Results will be announced tonight at 7:30 PM EST. But given the size of the 16-person electorate and the inherent difficulty in winnowing down votes that consist of candidates from three different walks of baseball life, it’s always folly to try and predict who will make the cut and enter the hallowed Hall via the committee. What we do know is this the type of referendum on managers that is unlikely to be held by future whatever-the-Veterans-Committee-is-going-to-be-calleds, because Gaston, Johnson, Leyland and Piniella mixed championship success with longevity in a manner that will be hard for any modern manager to emulate.

Gaston is one of just four managers to direct teams to consecutive championships in the divisional play era and the other three — Dick Williams, Sparky Anderson and Joe Torre — are already enshrined in Cooperstown. With Major League Baseball having expanded the playoffs three times since Gaston’s Blue Jays won the last championship of the pre-wild card era in 1993 — and twice since Torre’s Yankees navigated a three-round format to win it all in 1998, 1999 and 2000 — there’s a chance no manager ever does it again.

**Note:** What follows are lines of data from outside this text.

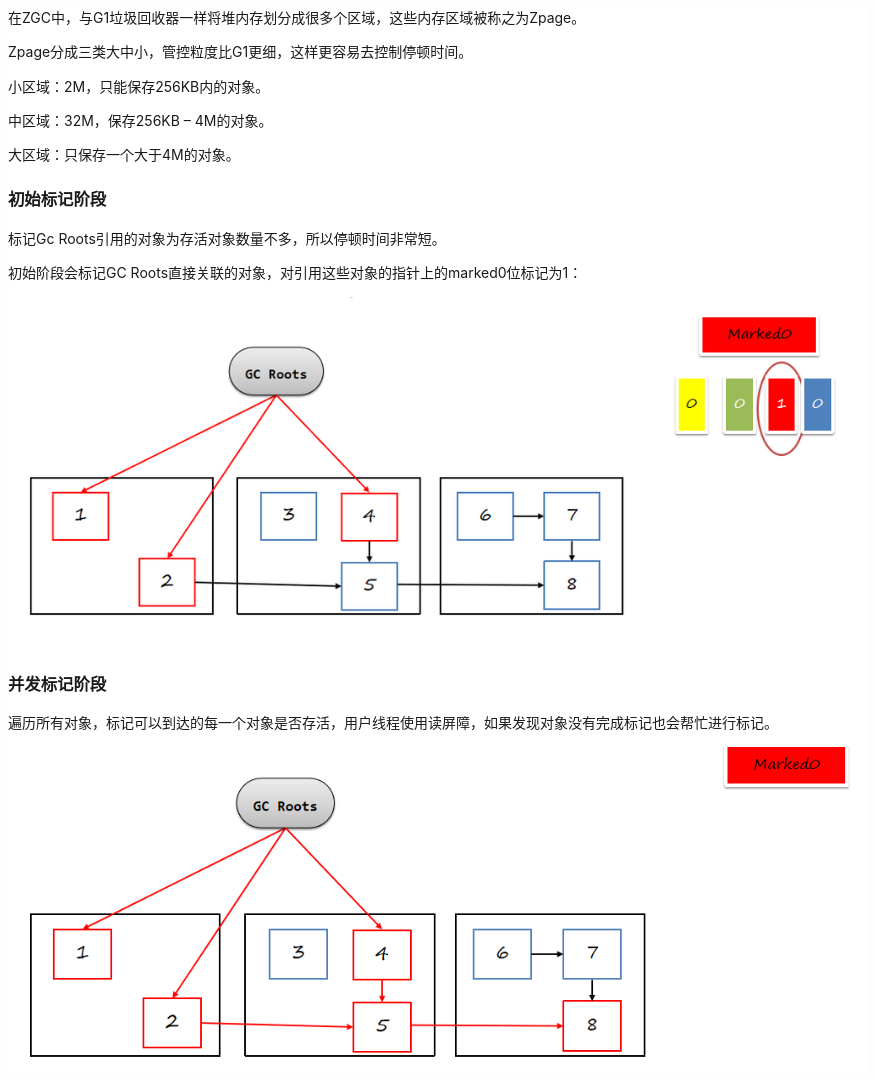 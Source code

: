 在ZGC中，与G1垃圾回收器一样将堆内存划分成很多个区域，这些内存区域被称之为Zpage。

Zpage分成三类大中小，管控粒度比G1更细，这样更容易去控制停顿时间。

小区域：2M，只能保存256KB内的对象。

中区域：32M，保存256KB – 4M的对象。

大区域：只保存一个大于4M的对象。

### 初始标记阶段

标记Gc Roots引用的对象为存活对象数量不多，所以停顿时间非常短。

初始阶段会标记GC Roots直接关联的对象，对引用这些对象的指针上的marked0位标记为1：

![img](assets/20240209112559972.png)

### 并发标记阶段

遍历所有对象，标记可以到达的每一个对象是否存活，用户线程使用读屏障，如果发现对象没有完成标记也会帮忙进行标记。

![img](assets/20240209112559984.png)
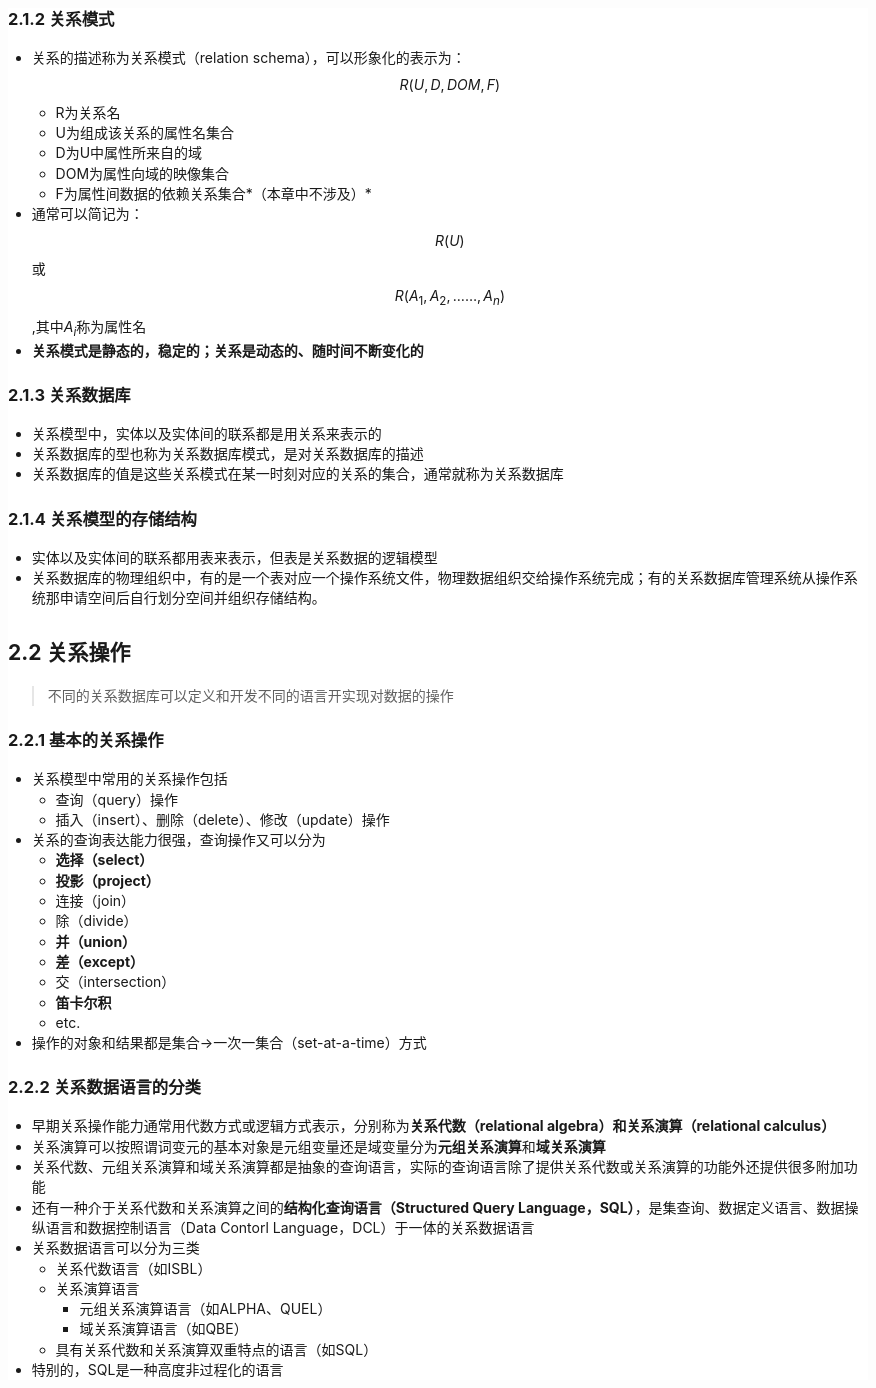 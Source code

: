 ### 2.1.2 关系模式
- 关系的描述称为关系模式（relation schema），可以形象化的表示为：$$R(U,D,DOM,F)$$
	- R为关系名
	- U为组成该关系的属性名集合
	- D为U中属性所来自的域
	- DOM为属性向域的映像集合
	- F为属性间数据的依赖关系集合*（本章中不涉及）*
- 通常可以简记为：$$R(U)$$或$$R(A_1,A_2,……,A_n)$$,其中$A_i$称为属性名
- **关系模式是静态的，稳定的；关系是动态的、随时间不断变化的**

### 2.1.3 关系数据库
- 关系模型中，实体以及实体间的联系都是用关系来表示的
- 关系数据库的型也称为关系数据库模式，是对关系数据库的描述
- 关系数据库的值是这些关系模式在某一时刻对应的关系的集合，通常就称为关系数据库

### 2.1.4 关系模型的存储结构
- 实体以及实体间的联系都用表来表示，但表是关系数据的逻辑模型
- 关系数据库的物理组织中，有的是一个表对应一个操作系统文件，物理数据组织交给操作系统完成；有的关系数据库管理系统从操作系统那申请空间后自行划分空间并组织存储结构。

## 2.2 关系操作
> 不同的关系数据库可以定义和开发不同的语言开实现对数据的操作

### 2.2.1 基本的关系操作
- 关系模型中常用的关系操作包括
	- 查询（query）操作
	- 插入（insert）、删除（delete）、修改（update）操作
- 关系的查询表达能力很强，查询操作又可以分为
	- **选择（select）**
	- **投影（project）**
	- 连接（join）
	- 除（divide）
	- **并（union）**
	- **差（except）**
	- 交（intersection）
	- **笛卡尔积**
	- etc.
- 操作的对象和结果都是集合→一次一集合（set-at-a-time）方式

### 2.2.2 关系数据语言的分类
- 早期关系操作能力通常用代数方式或逻辑方式表示，分别称为**关系代数（relational algebra）**和**关系演算（relational calculus）**
- 关系演算可以按照谓词变元的基本对象是元组变量还是域变量分为**元组关系演算**和**域关系演算**
- 关系代数、元组关系演算和域关系演算都是抽象的查询语言，实际的查询语言除了提供关系代数或关系演算的功能外还提供很多附加功能
- 还有一种介于关系代数和关系演算之间的**结构化查询语言（Structured Query Language，SQL）**，是集查询、数据定义语言、数据操纵语言和数据控制语言（Data Contorl Language，DCL）于一体的关系数据语言
- 关系数据语言可以分为三类
	- 关系代数语言（如ISBL）
	- 关系演算语言
		- 元组关系演算语言（如ALPHA、QUEL）
		- 域关系演算语言（如QBE）
	- 具有关系代数和关系演算双重特点的语言（如SQL）
- 特别的，SQL是一种高度非过程化的语言
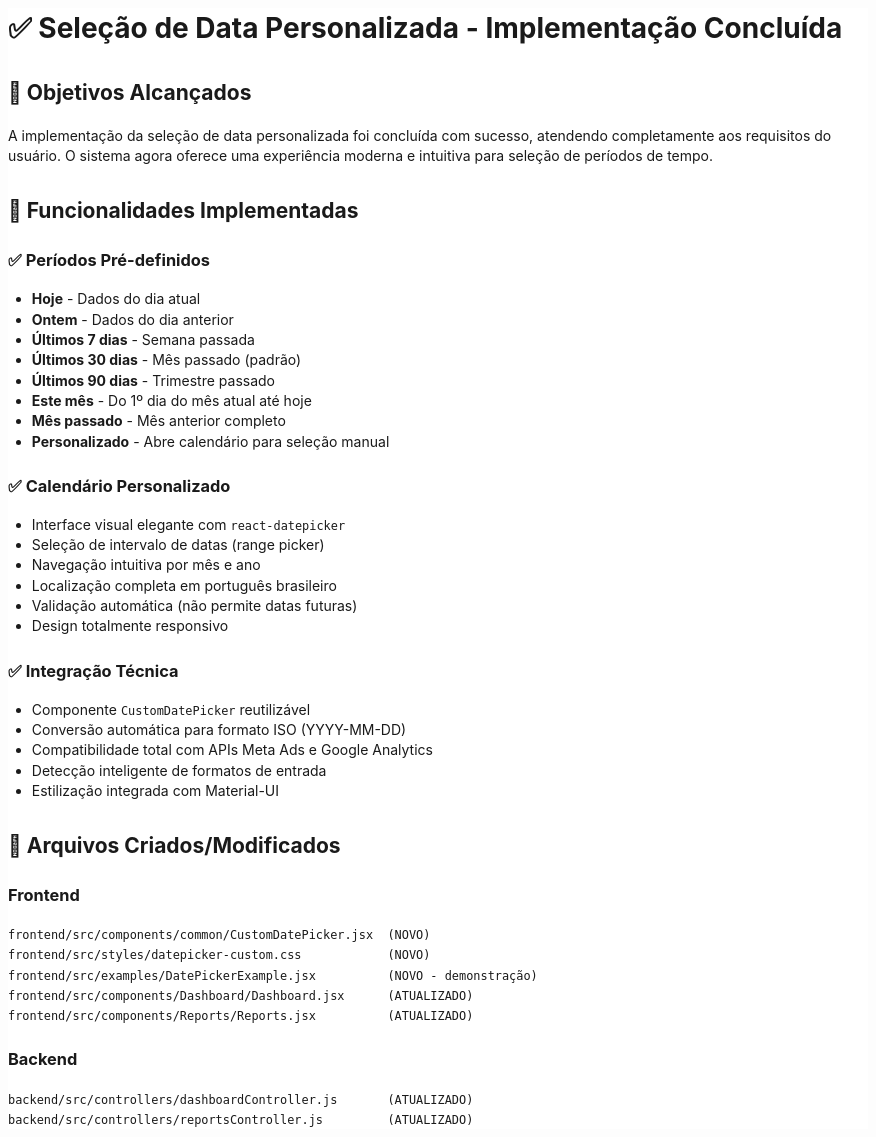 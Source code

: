 # ✅ Seleção de Data Personalizada - Implementação Concluída

## 🎯 Objetivos Alcançados

A implementação da seleção de data personalizada foi concluída com sucesso, atendendo completamente aos requisitos do usuário. O sistema agora oferece uma experiência moderna e intuitiva para seleção de períodos de tempo.

## 🚀 Funcionalidades Implementadas

### ✅ Períodos Pré-definidos
- **Hoje** - Dados do dia atual
- **Ontem** - Dados do dia anterior
- **Últimos 7 dias** - Semana passada
- **Últimos 30 dias** - Mês passado (padrão)
- **Últimos 90 dias** - Trimestre passado
- **Este mês** - Do 1º dia do mês atual até hoje
- **Mês passado** - Mês anterior completo
- **Personalizado** - Abre calendário para seleção manual

### ✅ Calendário Personalizado
- Interface visual elegante com `react-datepicker`
- Seleção de intervalo de datas (range picker)
- Navegação intuitiva por mês e ano
- Localização completa em português brasileiro
- Validação automática (não permite datas futuras)
- Design totalmente responsivo

### ✅ Integração Técnica
- Componente `CustomDatePicker` reutilizável
- Conversão automática para formato ISO (YYYY-MM-DD)
- Compatibilidade total com APIs Meta Ads e Google Analytics
- Detecção inteligente de formatos de entrada
- Estilização integrada com Material-UI

## 📁 Arquivos Criados/Modificados

### Frontend
```
frontend/src/components/common/CustomDatePicker.jsx  (NOVO)
frontend/src/styles/datepicker-custom.css            (NOVO)
frontend/src/examples/DatePickerExample.jsx          (NOVO - demonstração)
frontend/src/components/Dashboard/Dashboard.jsx      (ATUALIZADO)
frontend/src/components/Reports/Reports.jsx          (ATUALIZADO)
```

### Backend
```
backend/src/controllers/dashboardController.js       (ATUALIZADO)
backend/src/controllers/reportsController.js         (ATUALIZADO)
```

Johnson is one of three managers to take four teams to the playoffs.

Heading into 2024, only six teams have a manager whose resume includes at least two full-time managerial stops, a reflection of not only the grind the job takes on skippers but the preference of analytically-minded general managers to hire someone they can, ahem, mold as their own. Nowhere is the lack of experience amongst current managers more evident than in the cases of Piniella and Leyland, who rank 16th and 17th all-time in games managed with 3,548 and 3,499, respectively. Among the 15 men ahead of the duo, 11 are in the Hall of Fame.

As long as they remain out of the dugout, the freshly retired Dusty Baker and Terry Francona are sure to be elected when the Contemporary Baseball Era (non-players) Committee (or whatever it’s called by then) gathers again in 2026, when they may be joined by Bruce Bochy, who completed the first year of his three-year deal with the Rangers by winning his fourth World Series. Bochy will be the only active skipper next season who has managed at least 3,000 games, though Bob Melvin is 58 games shy of joining that club. The only other manager to preside over at least 2,000 games is the Rockies’ Bud Black (2,394).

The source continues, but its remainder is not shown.